Any thoughts for the differences?
UPDATE:
I rerun the experiments with 8 and 16 threads since the processor has maximum 16 threads.
Using 8 threads
Max nthread = 16
Total execution Time in seconds: 13.4407235400
MM execution Time in seconds: 13.3349801241
Performance counter stats for 'system wide':
906.51 Joules power/energy-pkg/
264,995,810,457 instructions # 0.59 insn per cycle
449,772,039,792 cycles
13.469242993 seconds time elapsed
and
Using 16 threads
Max nthread = 16
Total execution Time in seconds: 13.2618084711
MM execution Time in seconds: 13.1565077840
Performance counter stats for 'system wide':
1,000.39 Joules power/energy-pkg/
264,309,881,365 instructions # 0.30 insn per cycle
882,881,366,456 cycles
13.289234564 seconds time elapsed
As you see, the wall clocks are the same, roughly but the cycles for 16 threads are 2 times of 8 threads. That means with higher cycle count and lower IPC, it is possible to keep the wall clock as before with more threads. According to perf list
, the event is cpu-cycles OR cycles [Hardware event]
. I would like to know is that the average cycles for one core or aggregate N cores? Any comment on that?
Upvotes: 2
Views: 2376
Reputation: 5852
Matrix-matrix multiplication is the typical example of an operation that theoretically has lots of cache reuse, and so can run close to peak speed. except that the standard three-loop implementation doesn't. Optimized implementations that use the cache efficiently are actually six levels deep: each of your three loops gets tiled, and you need to interchange loops and set the tilings just right. This is not trivial.

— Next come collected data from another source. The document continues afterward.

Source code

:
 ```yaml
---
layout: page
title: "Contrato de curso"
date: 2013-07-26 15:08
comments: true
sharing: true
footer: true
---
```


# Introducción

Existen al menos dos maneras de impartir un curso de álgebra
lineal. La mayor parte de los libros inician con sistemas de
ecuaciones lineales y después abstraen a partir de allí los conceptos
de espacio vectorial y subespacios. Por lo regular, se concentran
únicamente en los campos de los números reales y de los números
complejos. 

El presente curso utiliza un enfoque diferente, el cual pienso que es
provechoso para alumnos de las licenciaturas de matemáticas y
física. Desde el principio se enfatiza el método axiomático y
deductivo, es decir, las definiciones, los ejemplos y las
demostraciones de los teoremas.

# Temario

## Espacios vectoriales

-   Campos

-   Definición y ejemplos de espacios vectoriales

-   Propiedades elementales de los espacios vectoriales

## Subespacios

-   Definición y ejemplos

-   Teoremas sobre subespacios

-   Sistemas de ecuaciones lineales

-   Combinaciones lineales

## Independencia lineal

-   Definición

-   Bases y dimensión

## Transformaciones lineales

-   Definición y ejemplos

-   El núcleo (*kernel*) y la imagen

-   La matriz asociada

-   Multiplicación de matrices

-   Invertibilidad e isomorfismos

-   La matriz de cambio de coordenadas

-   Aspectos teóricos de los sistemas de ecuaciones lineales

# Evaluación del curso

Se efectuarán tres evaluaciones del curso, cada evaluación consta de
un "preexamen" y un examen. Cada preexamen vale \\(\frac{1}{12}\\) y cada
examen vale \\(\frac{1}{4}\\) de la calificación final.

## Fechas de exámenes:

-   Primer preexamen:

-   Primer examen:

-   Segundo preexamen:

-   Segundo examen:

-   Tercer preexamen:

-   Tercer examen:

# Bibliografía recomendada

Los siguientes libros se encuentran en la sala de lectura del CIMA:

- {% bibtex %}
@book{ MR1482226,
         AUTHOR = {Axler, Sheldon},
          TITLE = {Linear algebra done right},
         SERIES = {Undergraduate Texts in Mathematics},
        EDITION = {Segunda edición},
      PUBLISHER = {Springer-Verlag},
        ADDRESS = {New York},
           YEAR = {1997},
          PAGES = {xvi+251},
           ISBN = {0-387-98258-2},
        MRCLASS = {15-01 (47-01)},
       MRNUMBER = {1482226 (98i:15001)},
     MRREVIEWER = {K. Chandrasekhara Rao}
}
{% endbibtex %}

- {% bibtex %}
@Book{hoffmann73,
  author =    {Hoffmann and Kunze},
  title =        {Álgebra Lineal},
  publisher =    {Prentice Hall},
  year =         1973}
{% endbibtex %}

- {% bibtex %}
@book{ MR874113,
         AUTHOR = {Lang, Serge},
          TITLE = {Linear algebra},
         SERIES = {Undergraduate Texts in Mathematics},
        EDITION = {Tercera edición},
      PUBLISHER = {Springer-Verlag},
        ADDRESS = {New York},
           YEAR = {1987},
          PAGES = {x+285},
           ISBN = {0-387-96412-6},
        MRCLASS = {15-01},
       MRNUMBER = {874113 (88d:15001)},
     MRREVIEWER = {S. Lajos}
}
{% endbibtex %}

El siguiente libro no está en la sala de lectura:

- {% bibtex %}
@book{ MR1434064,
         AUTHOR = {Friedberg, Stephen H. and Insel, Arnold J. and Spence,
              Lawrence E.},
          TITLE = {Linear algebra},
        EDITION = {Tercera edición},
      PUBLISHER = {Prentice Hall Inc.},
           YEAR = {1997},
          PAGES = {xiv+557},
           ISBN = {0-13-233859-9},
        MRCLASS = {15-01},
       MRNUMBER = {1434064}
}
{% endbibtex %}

So your implementation basically uses no cache. Maybe you can have some effects from the L3 cache, but, given a sufficient problem size, certainly not L1, and likely not L2. In other words: you are bandwidth-bound. And then the problem is that you may have 16 cores, but you don't have enough bandwidth to feed all of those.
I must say that your factor of 6--7 is a little disappointing, but maybe your architecture just doesn't have enough bandwidth. I know that for top-of-the-line nodes I would expect something like 12. But why don't you test it? Write a benchmark that does nothing but stream data to and from memory. Vector-vector addition. And then see how many cores you can get linear speed up.

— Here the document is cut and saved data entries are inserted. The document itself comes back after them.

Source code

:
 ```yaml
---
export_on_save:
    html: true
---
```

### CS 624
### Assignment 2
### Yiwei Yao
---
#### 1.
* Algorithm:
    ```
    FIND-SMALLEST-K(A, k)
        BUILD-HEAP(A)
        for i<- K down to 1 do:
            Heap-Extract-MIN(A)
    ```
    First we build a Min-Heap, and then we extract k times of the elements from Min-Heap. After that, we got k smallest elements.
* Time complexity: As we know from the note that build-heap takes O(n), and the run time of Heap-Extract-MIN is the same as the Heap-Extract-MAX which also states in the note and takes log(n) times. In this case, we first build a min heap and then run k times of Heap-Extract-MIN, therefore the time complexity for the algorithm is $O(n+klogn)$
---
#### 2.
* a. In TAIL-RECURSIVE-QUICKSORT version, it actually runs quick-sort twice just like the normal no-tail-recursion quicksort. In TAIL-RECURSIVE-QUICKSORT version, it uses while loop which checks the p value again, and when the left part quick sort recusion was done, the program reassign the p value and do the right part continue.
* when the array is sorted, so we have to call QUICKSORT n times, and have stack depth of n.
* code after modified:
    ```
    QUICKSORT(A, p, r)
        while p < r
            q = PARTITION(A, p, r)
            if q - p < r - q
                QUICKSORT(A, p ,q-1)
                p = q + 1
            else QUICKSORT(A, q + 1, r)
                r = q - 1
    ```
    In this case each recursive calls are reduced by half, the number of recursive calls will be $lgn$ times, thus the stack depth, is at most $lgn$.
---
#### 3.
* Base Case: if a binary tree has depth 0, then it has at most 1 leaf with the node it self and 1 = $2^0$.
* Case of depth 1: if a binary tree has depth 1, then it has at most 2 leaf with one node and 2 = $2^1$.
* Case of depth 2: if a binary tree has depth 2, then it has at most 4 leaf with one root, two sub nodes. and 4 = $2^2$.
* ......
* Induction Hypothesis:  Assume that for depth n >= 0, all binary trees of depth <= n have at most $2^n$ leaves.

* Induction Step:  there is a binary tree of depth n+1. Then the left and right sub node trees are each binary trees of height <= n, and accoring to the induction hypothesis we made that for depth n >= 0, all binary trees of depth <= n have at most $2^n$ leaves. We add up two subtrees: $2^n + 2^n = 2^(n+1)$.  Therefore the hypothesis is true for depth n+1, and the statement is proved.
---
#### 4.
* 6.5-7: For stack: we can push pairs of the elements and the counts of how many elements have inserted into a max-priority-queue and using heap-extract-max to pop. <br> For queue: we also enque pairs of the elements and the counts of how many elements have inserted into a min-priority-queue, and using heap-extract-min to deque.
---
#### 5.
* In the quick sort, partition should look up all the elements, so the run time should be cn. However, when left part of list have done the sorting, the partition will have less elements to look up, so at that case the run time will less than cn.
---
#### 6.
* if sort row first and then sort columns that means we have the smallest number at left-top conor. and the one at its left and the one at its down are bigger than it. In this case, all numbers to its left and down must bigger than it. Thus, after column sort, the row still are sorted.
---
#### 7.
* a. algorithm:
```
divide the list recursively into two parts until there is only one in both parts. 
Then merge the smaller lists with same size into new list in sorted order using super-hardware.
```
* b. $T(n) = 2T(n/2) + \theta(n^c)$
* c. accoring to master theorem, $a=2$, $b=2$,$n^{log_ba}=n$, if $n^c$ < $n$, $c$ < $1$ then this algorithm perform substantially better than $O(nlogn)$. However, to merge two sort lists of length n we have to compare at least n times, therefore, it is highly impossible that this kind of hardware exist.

To address some points you raise in your reply:
Speedup is nice, but you should take a look at performance. Matmul can run at 90+ percent of peak. Use MKL or any optimized BLAS, and compare that to what you get.
SIMD makes no difference in speedup, only in absolute performance.
In that i,j,k
update you're not stating which index is in the inner loop. Regardless, let your compiler generate an optimization report. You'll find that compilers are that clever, and may very well have interchanged loops to get vectorization.

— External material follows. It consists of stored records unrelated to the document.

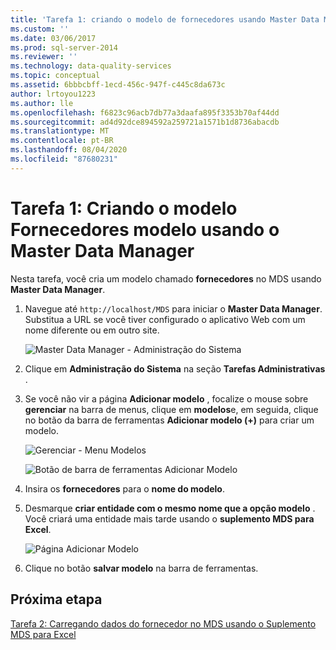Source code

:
 ```yaml
---
title: 'Tarefa 1: criando o modelo de fornecedores usando Master Data Manager | Microsoft Docs'
ms.custom: ''
ms.date: 03/06/2017
ms.prod: sql-server-2014
ms.reviewer: ''
ms.technology: data-quality-services
ms.topic: conceptual
ms.assetid: 6bbbcbff-1ecd-456c-947f-c445c8da673c
author: lrtoyou1223
ms.author: lle
ms.openlocfilehash: f6823c96acb7db77a3daafa895f3353b70af44dd
ms.sourcegitcommit: ad4d92dce894592a259721a1571b1d8736abacdb
ms.translationtype: MT
ms.contentlocale: pt-BR
ms.lasthandoff: 08/04/2020
ms.locfileid: "87680231"
---
```

# <a name="task-1-creating-suppliers-model-using-master-data-manager"></a>Tarefa 1: Criando o modelo Fornecedores modelo usando o Master Data Manager
  Nesta tarefa, você cria um modelo chamado **fornecedores** no MDS usando **Master Data Manager**.  
  
1.  Navegue até `http://localhost/MDS` para iniciar o **Master Data Manager**. Substitua a URL se você tiver configurado o aplicativo Web com um nome diferente ou em outro site.  
  
     ![Master Data Manager - Administração do Sistema](../../2014/tutorials/media/et-creatingsuppliersmodelusingmdm-01.jpg "Master Data Manager - Administração do Sistema")  
  
2.  Clique em **Administração do Sistema** na seção **Tarefas Administrativas** .  
  
3.  Se você não vir a página **Adicionar modelo** , focalize o mouse sobre **gerenciar** na barra de menus, clique em **modelos**e, em seguida, clique no botão da barra de ferramentas **Adicionar modelo (+)** para criar um modelo.  
  
     ![Gerenciar - Menu Modelos](../../2014/tutorials/media/et-creatingsuppliersmodelusingmdm-02.jpg "Gerenciar - Menu Modelos")  
  
     ![Botão de barra de ferramentas Adicionar Modelo](../../2014/tutorials/media/et-creatingsuppliersmodelusingmdm-03.jpg "Botão de barra de ferramentas Adicionar Modelo")  
  
4.  Insira os **fornecedores** para o **nome do modelo**.  
  
5.  Desmarque **criar entidade com o mesmo nome que a opção modelo** . Você criará uma entidade mais tarde usando o **suplemento MDS para Excel**.  
  
     ![Página Adicionar Modelo](../../2014/tutorials/media/et-creatingsuppliersmodelusingmdm-04.jpg "Página Adicionar Modelo")  
  
6.  Clique no botão **salvar modelo** na barra de ferramentas.  
  
## <a name="next-step"></a>Próxima etapa  
 [Tarefa 2: Carregando dados do fornecedor no MDS usando o Suplemento MDS para Excel](../../2014/tutorials/task-2-uploading-supplier-data-to-mds-using-mds-add-in-for-excel.md)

FP latency is not a concern in kernels as simple as yours. Between prefetching and out-of-order execution and whatnot you really don't have to worry much about latency.
Really: your performance is bandwidth-limited. But you're only measuring speedup so you don't really see that, apart from the fact that using all your cores will saturate your bandwidth and cap your speedup.
Upvotes: 1
Reputation: 50956
Assuming your process perfectly scale, the number of instructions will be shared amongst all cores and the total number of instructions will be the same. The same thing applies for the number of cycles. However, when your process does not scale, the number of instruction should be the same but the number of cycle increase. This is generally due to the contention of a shared resource that cause stall cycles in the pipeline.
In your parallel implementation, the memory hierarchy is not efficiently used since your parallel implementation cause a lot of cache misses that could saturate the L3 or the RAM when many threads are used, hence memory stalls. If you use simultaneous multithreading (aka Hyper-threading), this can also cause this problem because two threads on the same core often does not run truly in parallel (some part of the core are shared between threads).
Upvotes: 3
Reputation: 366036
Constant instructions makes sense; there's the same amount of total work to do, whether those instructions all run on the same core or not.
Are you using SMT such as hyperthreading? IPC goes down when the same physical core divides its time between two logical cores. For some programs scaling, SMT increases overall throughput; for cache-bound programs (like a naive matmul) having 2 threads compete for the same L1/L2 cache hurts.
Otherwise, if this is 16 physical cores, you might be seeing that effect for L3 contention, when a single thread doesn't have all the L3 to itself.
Anyway, with proper cache-blocking, SMT usually hurts overall throughput for matmul / dense linear algebra. A physical core can be saturated with ALU work by one thread with well-tuned code, so contention for per-core caches just hurts. (But multi-threading definitely helps overall time, like it did in your case.) A cache-blocked matmul is usually 5 nested loops, as in the example near the end of What Every Programmer Should Know About Memory?
Agner Fog (https://agner.org/optimize/) also mentions hyperthreading hurting for some workloads in his microarch PDF.
Upvotes: 1